Work to complete: Write out, from the entries below, exactly the lines that run between the lines holding "- index: 처리할 배열 요소의 인덱스(선택 인자)" and "- index: 처리할 배열 요소의 인덱스 (선택 인자)", inclusive, and stop there.

----------------

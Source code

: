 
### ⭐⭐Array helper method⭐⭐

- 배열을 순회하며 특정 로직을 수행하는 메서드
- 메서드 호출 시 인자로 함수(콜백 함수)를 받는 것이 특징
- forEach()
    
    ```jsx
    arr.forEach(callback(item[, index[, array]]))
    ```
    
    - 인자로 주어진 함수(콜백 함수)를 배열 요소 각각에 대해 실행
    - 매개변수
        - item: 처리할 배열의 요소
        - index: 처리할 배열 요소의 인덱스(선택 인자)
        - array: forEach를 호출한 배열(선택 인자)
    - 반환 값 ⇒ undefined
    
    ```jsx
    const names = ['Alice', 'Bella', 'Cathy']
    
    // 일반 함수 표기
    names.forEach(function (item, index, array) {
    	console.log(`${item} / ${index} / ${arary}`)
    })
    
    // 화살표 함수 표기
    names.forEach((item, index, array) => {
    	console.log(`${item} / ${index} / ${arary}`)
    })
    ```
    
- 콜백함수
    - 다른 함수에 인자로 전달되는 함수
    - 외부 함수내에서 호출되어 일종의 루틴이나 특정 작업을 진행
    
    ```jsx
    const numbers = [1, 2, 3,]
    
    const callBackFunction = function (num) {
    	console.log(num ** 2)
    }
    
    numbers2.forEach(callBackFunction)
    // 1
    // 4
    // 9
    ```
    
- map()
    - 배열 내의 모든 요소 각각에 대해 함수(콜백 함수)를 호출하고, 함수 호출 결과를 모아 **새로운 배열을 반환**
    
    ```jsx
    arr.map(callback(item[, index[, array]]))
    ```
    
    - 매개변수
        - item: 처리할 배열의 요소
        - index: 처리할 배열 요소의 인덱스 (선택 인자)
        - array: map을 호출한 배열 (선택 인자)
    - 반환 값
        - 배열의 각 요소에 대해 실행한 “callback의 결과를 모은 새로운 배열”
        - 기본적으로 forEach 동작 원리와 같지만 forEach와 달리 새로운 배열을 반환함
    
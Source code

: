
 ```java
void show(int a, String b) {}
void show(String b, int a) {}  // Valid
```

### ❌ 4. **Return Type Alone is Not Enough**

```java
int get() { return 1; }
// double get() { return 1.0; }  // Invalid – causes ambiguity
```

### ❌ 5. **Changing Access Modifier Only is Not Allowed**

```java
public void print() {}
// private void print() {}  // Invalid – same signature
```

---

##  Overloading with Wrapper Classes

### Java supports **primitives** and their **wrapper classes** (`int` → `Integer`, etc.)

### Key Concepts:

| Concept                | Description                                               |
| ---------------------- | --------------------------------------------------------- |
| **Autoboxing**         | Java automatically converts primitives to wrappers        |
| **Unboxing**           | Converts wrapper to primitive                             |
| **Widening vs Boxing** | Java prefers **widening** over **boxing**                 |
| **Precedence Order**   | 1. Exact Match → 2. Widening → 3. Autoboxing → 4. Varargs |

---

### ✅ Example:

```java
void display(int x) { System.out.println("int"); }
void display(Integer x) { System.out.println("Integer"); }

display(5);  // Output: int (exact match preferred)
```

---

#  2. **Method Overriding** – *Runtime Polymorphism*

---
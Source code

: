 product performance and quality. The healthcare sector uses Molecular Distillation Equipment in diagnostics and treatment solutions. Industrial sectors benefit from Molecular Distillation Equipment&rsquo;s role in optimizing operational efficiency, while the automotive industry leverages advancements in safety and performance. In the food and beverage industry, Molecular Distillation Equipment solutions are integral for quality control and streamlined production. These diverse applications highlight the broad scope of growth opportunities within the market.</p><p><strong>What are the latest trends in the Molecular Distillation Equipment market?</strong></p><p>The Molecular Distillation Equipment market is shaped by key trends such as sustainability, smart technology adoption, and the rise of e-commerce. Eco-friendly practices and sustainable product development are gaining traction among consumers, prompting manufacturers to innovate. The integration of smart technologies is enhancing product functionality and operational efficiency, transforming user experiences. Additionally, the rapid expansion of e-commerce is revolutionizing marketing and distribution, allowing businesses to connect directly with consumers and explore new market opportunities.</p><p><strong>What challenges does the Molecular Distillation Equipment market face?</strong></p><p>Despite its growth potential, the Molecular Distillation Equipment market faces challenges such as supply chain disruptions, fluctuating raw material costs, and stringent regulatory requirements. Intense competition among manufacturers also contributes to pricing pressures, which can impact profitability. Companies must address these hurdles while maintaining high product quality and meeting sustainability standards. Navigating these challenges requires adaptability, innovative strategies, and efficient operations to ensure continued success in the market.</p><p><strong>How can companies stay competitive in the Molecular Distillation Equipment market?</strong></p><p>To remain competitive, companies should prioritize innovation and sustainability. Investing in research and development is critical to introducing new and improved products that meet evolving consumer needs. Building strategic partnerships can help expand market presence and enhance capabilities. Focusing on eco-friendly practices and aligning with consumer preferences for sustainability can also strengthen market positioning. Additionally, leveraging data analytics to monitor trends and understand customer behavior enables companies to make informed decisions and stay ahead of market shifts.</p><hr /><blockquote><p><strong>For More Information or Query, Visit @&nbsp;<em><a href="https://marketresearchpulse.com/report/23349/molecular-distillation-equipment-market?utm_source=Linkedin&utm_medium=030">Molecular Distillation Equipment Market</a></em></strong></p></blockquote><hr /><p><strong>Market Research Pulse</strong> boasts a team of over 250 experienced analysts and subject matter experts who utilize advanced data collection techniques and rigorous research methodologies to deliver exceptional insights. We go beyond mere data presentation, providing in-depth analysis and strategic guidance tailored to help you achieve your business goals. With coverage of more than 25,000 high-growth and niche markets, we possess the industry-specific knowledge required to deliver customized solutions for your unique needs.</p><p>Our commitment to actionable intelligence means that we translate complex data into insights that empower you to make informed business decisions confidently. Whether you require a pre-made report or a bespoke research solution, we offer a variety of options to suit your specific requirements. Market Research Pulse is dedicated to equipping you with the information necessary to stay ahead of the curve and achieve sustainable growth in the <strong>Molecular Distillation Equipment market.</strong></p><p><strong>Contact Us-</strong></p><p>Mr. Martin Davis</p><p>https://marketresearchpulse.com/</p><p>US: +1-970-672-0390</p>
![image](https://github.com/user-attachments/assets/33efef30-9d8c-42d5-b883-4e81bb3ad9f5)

----------------

Answer space:
        - index: 처리할 배열 요소의 인덱스(선택 인자)
        - array: forEach를 호출한 배열(선택 인자)
    - 반환 값 ⇒ undefined
    
    ```jsx
    const names = ['Alice', 'Bella', 'Cathy']
    
    // 일반 함수 표기
    names.forEach(function (item, index, array) {
    	console.log(`${item} / ${index} / ${arary}`)
    })
    
    // 화살표 함수 표기
    names.forEach((item, index, array) => {
    	console.log(`${item} / ${index} / ${arary}`)
    })
    ```
    
- 콜백함수
    - 다른 함수에 인자로 전달되는 함수
    - 외부 함수내에서 호출되어 일종의 루틴이나 특정 작업을 진행
    
    ```jsx
    const numbers = [1, 2, 3,]
    
    const callBackFunction = function (num) {
    	console.log(num ** 2)
    }
    
    numbers2.forEach(callBackFunction)
    // 1
    // 4
    // 9
    ```
    
- map()
    - 배열 내의 모든 요소 각각에 대해 함수(콜백 함수)를 호출하고, 함수 호출 결과를 모아 **새로운 배열을 반환**
    
    ```jsx
    arr.map(callback(item[, index[, array]]))
    ```
    
    - 매개변수
        - item: 처리할 배열의 요소
        - index: 처리할 배열 요소의 인덱스 (선택 인자)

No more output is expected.